今日は、紀伊國屋書店の最新デイリーランキング
7月14日付の『文芸ベストセラー ベスト5』をご紹介します。



第5位【 あの家に暮らす四人の女 】三浦しをん(中央公論新社)

第4位【 ぼくは愛を証明しようと思う。 】藤沢数希(幻冬舎)

第3位【 君の膵臓をたべたい 】住野よる(双葉社)

第2位【 教団X 】中村文則(集英社)

第1位【 火花 】又吉直樹(文藝春秋)


1位は3月に出版され、今回の芥川賞候補作にもなっている、お笑いコンビ「ピース」の又吉直樹さんのデビュー作「火花」でした。そのあらすじは…


売れない芸人・徳永は、師として仰ぐべき先輩・神谷と出会う。奇抜な発想の天才でありながら人間味溢れる神谷と、その神谷を慕う徳永。笑いの真髄について議論しながら、それぞれの道を歩むふたり。あるとき神谷は、徳永に「俺の伝記を書け」と命令します。それによって彼らの人生はどう変転していくのか…。


又吉直樹さんの「火花」を高く評価している、文芸評論家で聖徳大学文学部教授の重里徹也さんにお話を伺いました。


作家としての又吉直樹さんの魅力として、ある種の小説の系譜というか、例えば夏目漱石や太宰治、あるいはドフトエスキーといった作家が挙げられると思うんですが、人間は何のために生きているのか、人間の美しさとは何なのか…みたいなところをはっきりと見据えて描いている、非常に視野の深い作家だと感じました。
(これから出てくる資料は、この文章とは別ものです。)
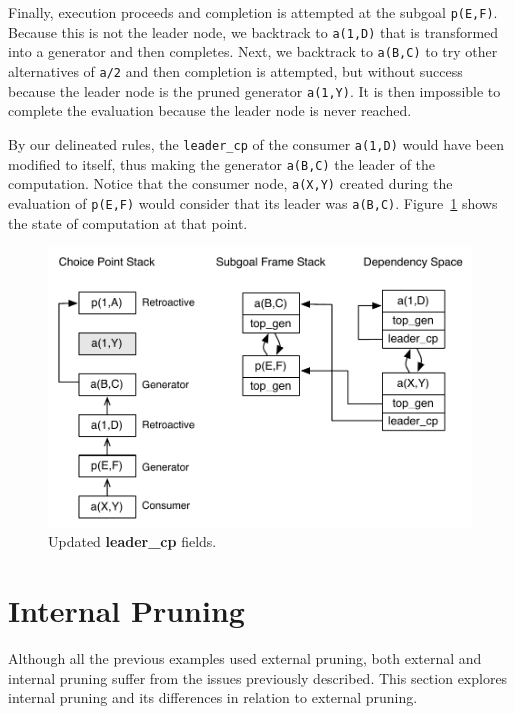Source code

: Finally, execution proceeds and completion is attempted at the subgoal \texttt{p(E,F)}.
Because this is not the leader node, we backtrack to \texttt{a(1,D)} that is transformed
into a generator and then completes. Next, we backtrack to \texttt{a(B,C)} to try other
alternatives of \texttt{a/2} and then completion is attempted, but without success because
the leader node is the pruned generator \texttt{a(1,Y)}. It is then impossible to complete
the evaluation because the leader node is never reached.

By our delineated rules, the \texttt{leader\_cp} of the consumer \texttt{a(1,D)} would have been
modified to itself, thus making the generator \texttt{a(B,C)} the leader of the computation.
Notice that the consumer node, \texttt{a(X,Y)} created during the evaluation of \texttt{p(E,F)} would
consider that its leader was \texttt{a(B,C)}. Figure~\ref{fig:retro_leader_recomputation2} shows the
state of computation at that point.

\begin{figure}[ht]
  \centering
    \includegraphics[scale=0.6]{retro_leader_recomputation2.pdf}
  \caption{Updated \textbf{leader\_cp} fields.}
  \label{fig:retro_leader_recomputation2}
\end{figure}

\section{Internal Pruning}

Although all the previous examples used external pruning, both external and internal pruning
suffer from the issues previously described. This section explores internal pruning
and its differences in relation to external pruning.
芸人の方が書いた小説とは思えない出来映えです。
「火花」を読んだ誰もが印象的に感じると思うのが、その書き出し。熱海の花火大会の日に漫才をしていて、その前を観光客がどんどん通り過ぎていく…この場面から始まって「笑いとは何か」ということが少しずつ深められていきます。会話をしながら、あるいは観客の反応を描きながら、その中で主人公は成長していく訳ですけれど、だんだん笑いというものの本質が見えてくる、そういう中で物語が深まっていくと感じます。
非常に印象に残ったシーンのひとつに、漫才の中に神様を出してはいけないということを先輩に教わり、本人もそれを納得するシーンがあります。どうして神を出してはいけないか?先輩は「自分たちが信じていないものを漫才に出すと、聴衆の心を打たない」このあたりは非常に面白い芸術論みたいになっているように感じました。全体の内容としては先輩の軌跡、そしてそれに接した主人公の心の成長、そのふたりの変化や「笑いとは何なのか」といったことを通して、人間というのは悲しくも面白い存在だという風に伝わってくるのではないでしょうか。

「火花」は今夜選考会が行われる「芥川賞」の候補作でもありますが?


「芥川賞」は、世界でもあまり例のない新人発掘システムだと思います。学閥や門閥、出身も国籍も関係なく、小説をフラットに読んで、そして引き上げる登竜門として非常に優れた文学制度、文芸システムだと考えています。この「火花」という作品が芥川賞を受賞する可能性は…非常に難しいことで、またこういうことを数字でいうのも恐縮ですが、たぶん6割…60%くらいの可能性で受賞するのではないかと考えています。
この作品の力を評価する選考委員は必ず何人かいます。その人たちが頑張って、いかに他の選考委員を説得できるかが受賞のカギとなってくるでしょう。

第153回芥川賞・直木賞の選考会は、築地の料亭「新喜楽」で行われます。いったい誰の作品が受賞するでしょうか?
今日は紀伊國屋書店『文芸ベストセラー ベスト5』をご紹介しました。